Tragi-comedy in the Yorkshire Leagues
Harry Pearson’s craft is to immerse himself (and take his readers inside) closed worlds that are, generally, both fairly bleak and gently comedic. Hence A Tall Man in a Low Land, his account of life among the Belgians; or Racing Pigs and Giant Marrows, his mosey round old-school northern summer entertainments. Now, he brings his eye for telling detail and deadpan tragi-comic colour to Yorkshire League cricket.
Of course, this world of trundling branch lines, long-held grudges and naysaying old-timers is perfect, ultra-fertile territory for the deadpan outsider. Like Alan Bennett or Victoria Wood, Pearson never makes mock of his subjects (or not often, anyway); he finds comedy in truth without having to shoehorn gags and has a great ear for other people’s turns of phrases too. He quotes the Aussie leg-spinner Cec Pepper, who had played for Burnley and Rawtenstall in the 40s and 50s saying of Ian Botham: “I could have bowled him with a cabbage with the outside leaves still on it.”
On his day trips – the format is one game per chapter – Pearson reflects on the legendary overseas players who came into this self-contained world: from Learie Constantine who was paid £25 a game after the War – three times the wage of a division 1 footballer – to Michael Holding and Roy Gilchrist, who bowled full-pace beamers and went to jail for assaulting his wife but still played 20 years in the leagues nonetheless.
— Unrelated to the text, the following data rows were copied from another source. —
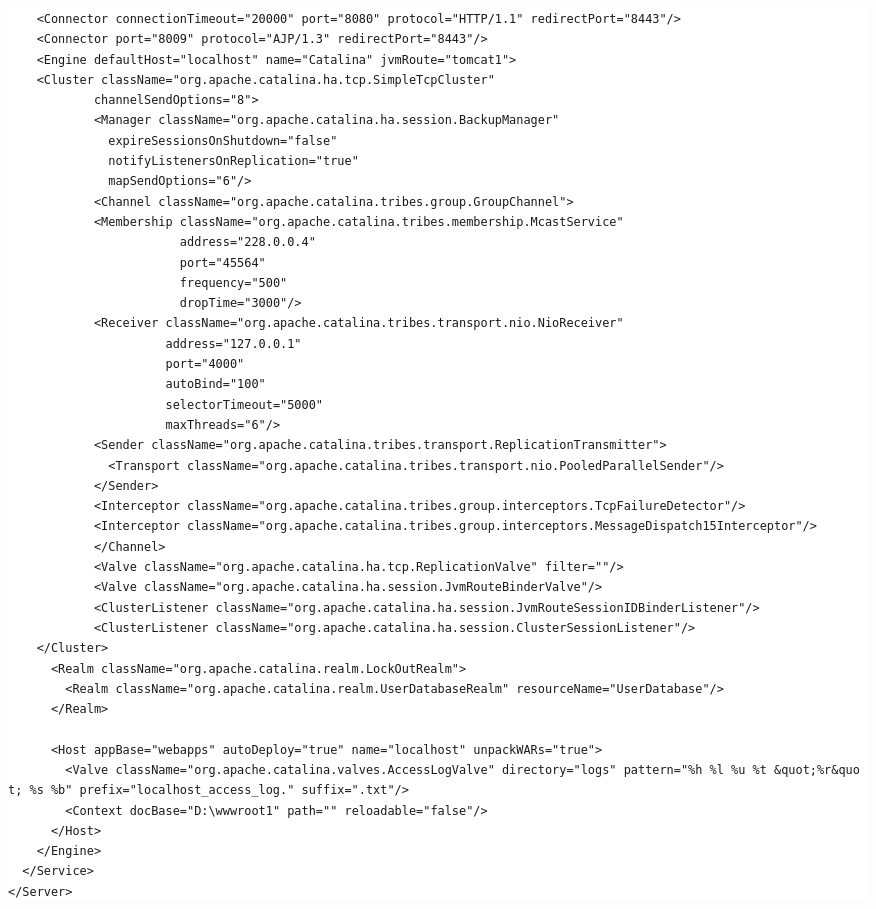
 ```{bash}
    <Connector connectionTimeout="20000" port="8080" protocol="HTTP/1.1" redirectPort="8443"/>
    <Connector port="8009" protocol="AJP/1.3" redirectPort="8443"/>
    <Engine defaultHost="localhost" name="Catalina" jvmRoute="tomcat1">
	<Cluster className="org.apache.catalina.ha.tcp.SimpleTcpCluster"
            channelSendOptions="8"> 
            <Manager className="org.apache.catalina.ha.session.BackupManager"
              expireSessionsOnShutdown="false"
              notifyListenersOnReplication="true"
              mapSendOptions="6"/> 
            <Channel className="org.apache.catalina.tribes.group.GroupChannel"> 
            <Membership className="org.apache.catalina.tribes.membership.McastService"
                        address="228.0.0.4"
                        port="45564"
                        frequency="500"
                        dropTime="3000"/> 
            <Receiver className="org.apache.catalina.tribes.transport.nio.NioReceiver"
                      address="127.0.0.1"
                      port="4000"
                      autoBind="100"
                      selectorTimeout="5000"
                      maxThreads="6"/> 
            <Sender className="org.apache.catalina.tribes.transport.ReplicationTransmitter"> 
              <Transport className="org.apache.catalina.tribes.transport.nio.PooledParallelSender"/> 
            </Sender> 
            <Interceptor className="org.apache.catalina.tribes.group.interceptors.TcpFailureDetector"/> 
            <Interceptor className="org.apache.catalina.tribes.group.interceptors.MessageDispatch15Interceptor"/> 
            </Channel> 
            <Valve className="org.apache.catalina.ha.tcp.ReplicationValve" filter=""/> 
            <Valve className="org.apache.catalina.ha.session.JvmRouteBinderValve"/> 
            <ClusterListener className="org.apache.catalina.ha.session.JvmRouteSessionIDBinderListener"/> 
            <ClusterListener className="org.apache.catalina.ha.session.ClusterSessionListener"/> 
	</Cluster>
      <Realm className="org.apache.catalina.realm.LockOutRealm">
        <Realm className="org.apache.catalina.realm.UserDatabaseRealm" resourceName="UserDatabase"/>
      </Realm>

      <Host appBase="webapps" autoDeploy="true" name="localhost" unpackWARs="true">
        <Valve className="org.apache.catalina.valves.AccessLogValve" directory="logs" pattern="%h %l %u %t &quot;%r&quot; %s %b" prefix="localhost_access_log." suffix=".txt"/>
		<Context docBase="D:\wwwroot1" path="" reloadable="false"/>
      </Host>
    </Engine>
  </Service>
</Server>
```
Pearson shows how the Leagues became and remain so independent from the mainstream of English cricket. There’s a serious cricket story at the heart of the book, but you’re never too far from seeing the laughable side of a game taken so seriously. A three-page riff on the mysterious select XIs who used to play the tourists – from D.H.Robbins XIs to T.N.Pearce to H.D.G.Leveson-Gower – piles fact upon weird fact until it becomes plain ridiculous.
Slipless in Settle takes us into what feels like a different world, and one so rich in character, history and often comical otherness that you wonder why no-one has done it before.